Brazil's soybean exports jumped 33% month on month to 12.24 million mt in the first three weeks of May, latest foreign trade department data showed on May 25.
The falling Brazilian real, which has lost over 40% of its value since January, has boosted the price competitiveness of Brazilian soybeans.
According to the May port lineups, Brazilian soybean exports could reach 14.3 million mt, rising 40% year on year, data from shipping agency Williams showed.
The country's soybean exports had hit a monthly record high of 16.3 million mt in April, and market sources said the outflow could surpass 15 million mt in May, with 75% of the total heading to China.
Brazil's soybean shipments have averaged 0.81 million mt/day to-date in May, an 80% year-on-year spike, according to the trade report.
Market participants said Brazilian soybeans were currently selling at an average discount of 10 cents/bu to US beans at Chinese ports. US soybean shipments are not expected to be price competitive until October, a market source said.
S&P Global Platts assessed SOYBEX FOB Santos for July loading at $344.03/mt on Friday, while SOYBEX FOB New Orleans was assessed at $331.52/mt.
Backed by a good soybean harvest pace and robust demand from Chinese crushers to cover COVID-19 related supply-side uncertainties, Brazilian soybean exports could continue to rise in the coming weeks, another source said.
As of April 30, the pace of the soybean harvest in Brazil had reached close to 100% of the projected area of 36.4 million hectares in the 2019-2020 crop year -- which runs from September 2019 to August 2020.

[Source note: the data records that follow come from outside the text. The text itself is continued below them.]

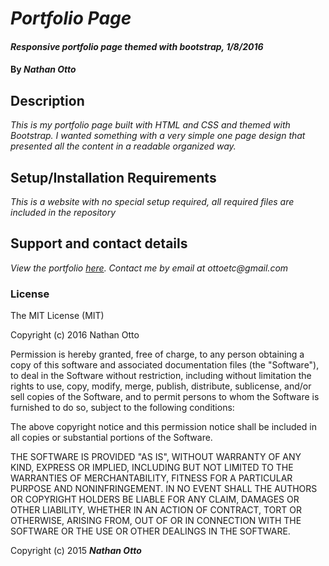 # _Portfolio Page_

#### _Responsive portfolio page themed with bootstrap, 1/8/2016_

#### By _**Nathan Otto**_

## Description

_This is my portfolio page built with HTML and CSS and themed with Bootstrap. I wanted something with a very simple one page design that presented all the content in a readable organized way._

## Setup/Installation Requirements

_This is a website with no special setup required, all required files are included in the repository_

## Support and contact details

_View the portfolio [here](http://ottoetc.github.io). Contact me by email at ottoetc@gmail.com_


### License

The MIT License (MIT)

Copyright (c) 2016 Nathan Otto

Permission is hereby granted, free of charge, to any person obtaining a copy
of this software and associated documentation files (the "Software"), to deal
in the Software without restriction, including without limitation the rights
to use, copy, modify, merge, publish, distribute, sublicense, and/or sell
copies of the Software, and to permit persons to whom the Software is
furnished to do so, subject to the following conditions:

The above copyright notice and this permission notice shall be included in all
copies or substantial portions of the Software.

THE SOFTWARE IS PROVIDED "AS IS", WITHOUT WARRANTY OF ANY KIND, EXPRESS OR
IMPLIED, INCLUDING BUT NOT LIMITED TO THE WARRANTIES OF MERCHANTABILITY,
FITNESS FOR A PARTICULAR PURPOSE AND NONINFRINGEMENT. IN NO EVENT SHALL THE
AUTHORS OR COPYRIGHT HOLDERS BE LIABLE FOR ANY CLAIM, DAMAGES OR OTHER
LIABILITY, WHETHER IN AN ACTION OF CONTRACT, TORT OR OTHERWISE, ARISING FROM,
OUT OF OR IN CONNECTION WITH THE SOFTWARE OR THE USE OR OTHER DEALINGS IN THE
SOFTWARE.

Copyright (c) 2015 **_Nathan Otto_**
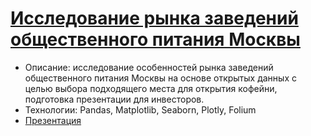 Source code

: # [Исследование рынка заведений общественного питания Москвы](https://github.com/Katetim88/Portfolio/blob/main/Исследования%20рынка%20общепита%20в%20Москве/Исследования%20рынка%20общепита%20в%20Москве.ipynb)
- Описание: исследование особенностей рынка заведений общественного питания Москвы на основе открытых данных с целью выбора подходящего места для открытия кофейни, подготовка презентации для инвесторов.
- Технологии: Pandas, Matplotlib, Seaborn, Рlotly, Folium
- [Презентация](https://drive.google.com/drive/folders/1Lr6cID2qHbmGqyYsn9dSaTKUnZb7xikx)
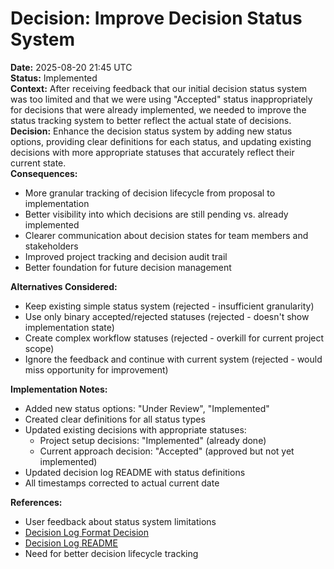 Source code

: # Decision: Improve Decision Status System

**Date:** 2025-08-20 21:45 UTC  
**Status:** Implemented  
**Context:** After receiving feedback that our initial decision status system was too limited and that we were using "Accepted" status inappropriately for decisions that were already implemented, we needed to improve the status tracking system to better reflect the actual state of decisions.  
**Decision:** Enhance the decision status system by adding new status options, providing clear definitions for each status, and updating existing decisions with more appropriate statuses that accurately reflect their current state.  
**Consequences:** 
- More granular tracking of decision lifecycle from proposal to implementation
- Better visibility into which decisions are still pending vs. already implemented
- Clearer communication about decision states for team members and stakeholders
- Improved project tracking and decision audit trail
- Better foundation for future decision management

**Alternatives Considered:** 
- Keep existing simple status system (rejected - insufficient granularity)
- Use only binary accepted/rejected statuses (rejected - doesn't show implementation state)
- Create complex workflow statuses (rejected - overkill for current project scope)
- Ignore the feedback and continue with current system (rejected - would miss opportunity for improvement)

**Implementation Notes:** 
- Added new status options: "Under Review", "Implemented"
- Created clear definitions for all status types
- Updated existing decisions with appropriate statuses:
  - Project setup decisions: "Implemented" (already done)
  - Current approach decision: "Accepted" (approved but not yet implemented)
- Updated decision log README with status definitions
- All timestamps corrected to actual current date

**References:** 
- User feedback about status system limitations
- [Decision Log Format Decision](002-decision-log-format.md)
- [Decision Log README](../decisions/README.md)
- Need for better decision lifecycle tracking

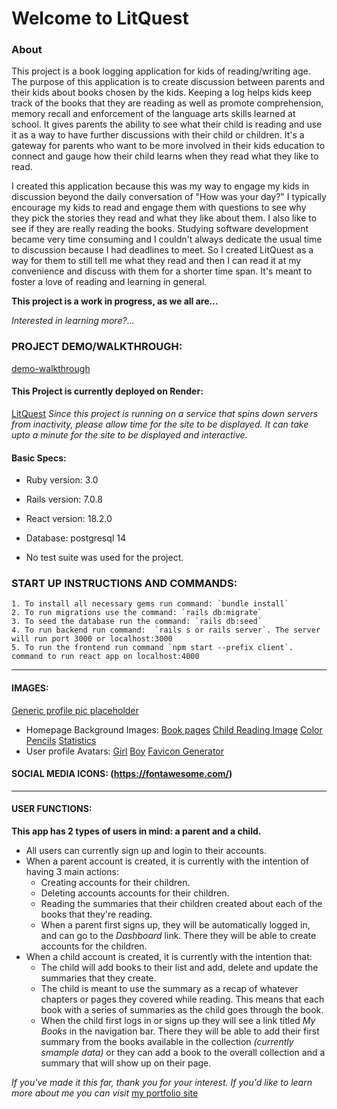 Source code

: # Welcome to LitQuest

### About
 This project is a book logging application for kids of reading/writing age. The purpose of this application is to create discussion between parents and their kids about books chosen by the kids. Keeping a log helps kids keep track of the books that they are reading as well as promote comprehension, memory recall and enforcement of the language arts skills learned at school. It gives parents the ability to see what their child is reading and use it as a way to have further discussions with their child or children. It's a gateway for parents who want to be more involved in their kids education to connect and gauge how their child learns when they read what they like to read. 

 I created this application because this was my way to engage my kids in discussion beyond the daily conversation of "How was your day?" I typically encourage my kids to read and engage them with questions to see why they pick the stories they read and what they like about them. I also like to see if they are really reading the books. Studying software development became very time consuming and I couldn't always dedicate the usual time to discussion because I had deadlines to meet. So I created LitQuest as a way for them to still tell me what they read and then I can read it at my convenience and discuss with them for a shorter time span.  It's meant to foster a love of reading and learning in general.

**This project is a work in progress, as we all are...**

*Interested in learning more?...*

### PROJECT DEMO/WALKTHROUGH: 
[demo-walkthrough](https://youtu.be/b4i5j_kFs70)

#### This Project is currently deployed on Render: 
[LitQuest](https://litquest-v2-0.onrender.com/) 
*Since this project is running on a service that spins down servers from inactivity, please allow time for the site to be displayed. It can take upto a minute for the site to be displayed and interactive.*

#### Basic Specs:
* Ruby version: 3.0

* Rails version: 7.0.8

* React version: 18.2.0

* Database: postgresql 14

* No test suite was used for the project. 

### START UP INSTRUCTIONS AND COMMANDS:
    1. To install all necessary gems run command: `bundle install`
    2. To run migrations use the command: `rails db:migrate`
    3. To seed the database run the command: `rails db:seed`
    4. To run backend run command:  `rails s or rails server`. The server will run port 3000 or localhost:3000
    5. To run the frontend run command `npm start --prefix client`. command to run react app on localhost:4000

---

#### IMAGES:
[Generic profile pic placeholder](https://cdn.pixabay.com/photo/2016/08/08/09/17/avatar-1577909_960_720.png)
- Homepage Background Images: 
[Book pages](https://images.unsplash.com/photo-1457369804613-52c61a468e7d?q=80&w=3270&auto=format&fit=crop&ixlib=rb-4.0.3&ixid=M3wxMjA3fDB8MHxwaG90by1wYWdlfHx8fGVufDB8fHx8fA%3D%3D)
[Child Reading Image](https://images.unsplash.com/photo-1599689868384-59cb2b01bb21?q=80&w=1646&auto=format&fit=fill&ixlib=rb-4.0.3&ixid=M3wxMjA3fDB8MHxwaG90by1wYWdlfHx8fGVufDB8fHx8fA==)
[Color Pencils](https://images.unsplash.com/photo-1501349800519-48093d60bde0?q=80&w=1680&auto=format&fit=crop&ixlib=rb-4.0.3&ixid=M3wxMjA3fDB8MHxwaG90by1wYWdlfHx8fGVufDB8fHx8fA==)
[Statistics](https://www.thenationalliteracyinstitute.com/literacy-statistics)
- User profile Avatars:
[Girl](https://img.freepik.com/free-vector/hand-drawn-caricature-illustration_23-2149871987.jpg?size=338&ext=jpg&ga=GA1.1.386372595.1697932800&semt=ais)
[Boy](https://i.pinimg.com/originals/aa/97/48/aa9748f05c476ade5ffcb2cc15643372.png)
[Favicon Generator](https://favicon.io/favicon-generator/)

#### SOCIAL MEDIA ICONS: (https://fontawesome.com/)

---

#### USER FUNCTIONS: 
**This app has 2 types of users in mind: a parent and a child.**
- All users can currently sign up and login to their accounts. 
- When a parent account is created, it is currently with the intention of having 3 main actions: 
    - Creating accounts for their children.
     - Deleting accounts accounts for their children.
    - Reading the summaries that their children created about each of the books that they're reading. 
    - When a parent first signs up, they will be automatically logged in, and can go to the *Dashboard* link. There they will be able to create accounts for the children. 
- When a child account is created, it is currently with the intention that:
    - The child will add books to their list and add, delete and update the summaries that they create.
    - The child is meant to use the summary as a recap of whatever chapters or pages they covered while reading. This means that each book with a series of summaries as the child goes through the book.
    - When the child first logs in or signs up they will see a link titled *My Books* in the navigation bar. There they will be able to add their first summary from the books available in the collection *(currently smample data)* or they can add a book to the overall collection and a summary that will show up on their page. 

*If you've made it this far, thank you for your interest. If you'd like to learn more about me you can visit* [my portfolio site](https://www.ambarindev.com/)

Another factor favoring Brazilian soybean farmers is the timing of exports. Brazilian soybean sales peak between February and May, ahead of September-December when the US soybean harvest is ready for domestic sales and exports.
ROBUST CHINA DEMAND
According to the Brazilian trade department, the country has exported 33.66 million mt of soybeans in the first four months of 2020, up 34% on the year, with 74% of the beans shipment purchased by China.
Despite the US-China phase one trade deal signed on January 15, Chinese soybean buyers still prefer the more price competitive Brazilian beans over US-origin supply, market sources said. In addition, profitable crush margins have encouraged the world's largest soybeans importer to continue covering their old and new crop demand from Brazil.
With June and July demand covered, Chinese buyers are now mostly focused on booking August and September soybean shipments of cheaper Brazilian beans, a Chinese trader said.
The price advantage of Brazilian soybeans was further boosted by a record high 2019-2020 average output forecast of 122 million-125 million mt by sector analysts.
Brazil is expected to export 72 million mt in the 2019-2020 local marketing year, which runs from February 2020 to January 2021, up 3% year on year, national crop agency Conab said in its December report.
Market participants have suggested that Brazil's soybean exports in 2019-2020 could rise to as high as 78 million mt due to the pandemic-fueled Chinese buying spree and the tumbling real.
Brazil has already sold over 85% of its current year crop, up 20 percentage points on the year, and forward contracted almost 40% of next year's crop, a rise of 20 percentage points over the same period, market sources said.